El protagonista de Changó, el gran putas no es un sujeto, como en la Divina comedia de Dante, ni una familia, como en Cien años de soledad de García Márquez, sino que es una pluralidad de civilizaciones: la africana, la española y la americana. Zapata Olivella le dedica más tiempo, espacio y atención a los eventos y protagonistas afros, justamente porque estos han sido «alienados» la mayoría de las veces. Él nunca olvida a las otras culturas copartícipes de la aventura mestiza en el continente vasconceliano de la Quinta raza: América.

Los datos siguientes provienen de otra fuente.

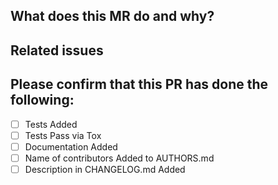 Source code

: <!---
Please read this template!
It is there to be edited. Please write your comments under the headers and delete what is inside the arrows <>, including themselves.
--->

## What does this MR do and why?

<!--
Describe in detail what your merge request does and why.
You can povide code snippets or screenshots as needed.
-->

## Related issues
<!--
Provide links to the related issues.
-->


## Please confirm that this PR has done the following:
<!---
Put a x in the braces. Also if it is not relevant (e.g. you are already noted as contributer)
--->


- [ ] Tests Added
- [ ] Tests Pass via Tox
- [ ] Documentation Added
- [ ] Name of contributors Added to AUTHORS.md
- [ ] Description in CHANGELOG.md Added
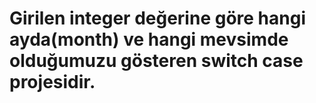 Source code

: # Girilen integer değerine göre hangi ayda(month) ve hangi mevsimde olduğumuzu gösteren switch case projesidir.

Los sujetos que participan en Changó no están alienados, porque el autor de la novela no lo está. Olivella presenta al afro como un creador, ya esté en África, en el Caribe, en Brasil, en Colombia, en Estados Unidos o en cualquier parte del globo. Él utiliza el lenguaje oral y la filosofía muntu de esos supuestos «salvajes» para recuperar la memoria y el tiempo de la colonización africana, tal cual ella es, sin prejuicios, ni ficción, ni imaginación alguna. He aquí el contenido histórico-sociológico de la obra. Changó parte de hechos para construir ficciones, lo que es posible porque siempre y detrás de toda acción humana está un ancestro o un oricha protector. Realismo y metafísica coexisten en el sentido en que los héroes, líderes e intelectuales afros (Chaka Zulú, Gunga Zumbi, Nat Turner, Malcolm X, Du Bois, Benkos Biohó, Agne Brown) sí existieron, pero ninguno de ellos hubiera sido nada sin la coraza de un ancestro protector. En el lenguaje del cristianismo, el ancestro protector sería como el ángel de la guarda que no desampara a los fieles, tal como dice Manuel Zapata Olivella en Changó: «¡Elegba, dirige bien nuestros pasos, que no nos falte tu sombra protectora!».

Aunque en el pasado se ha escrito una literatura variada sobre la cuestión afro (Amado, Carpentier, Asturias), la originalidad de Zapata Olivella es que solo él ha narrado la hazaña de los miles de millones de africanos que salieron forzosamente de su continente en diáspora por el mundo. Alejo Carpentier es ciego, aunque sigue viendo a sus personajes, imbuidos de prejuicios y hechicerías, cuando ello era parte de su «realismo mítico». Zapata Olivella, creo, dirige su obra hacia aquellos que la historia nunca ha dejado hablar: los analfabetos, los que nunca han ido a la academia, los desheredados de América, los colonizados de África y del mundo. Changó recobra la identidad del ser humano mestizo, esté donde esté, ya sea a través del lenguaje, de la religión o de la etnia; el mestizaje está más allá del color, porque lo que importa es el hombre en su dimensión cósmica, y este aspecto va más allá de los esquematismos del color, de la segregación y de los prejuicios.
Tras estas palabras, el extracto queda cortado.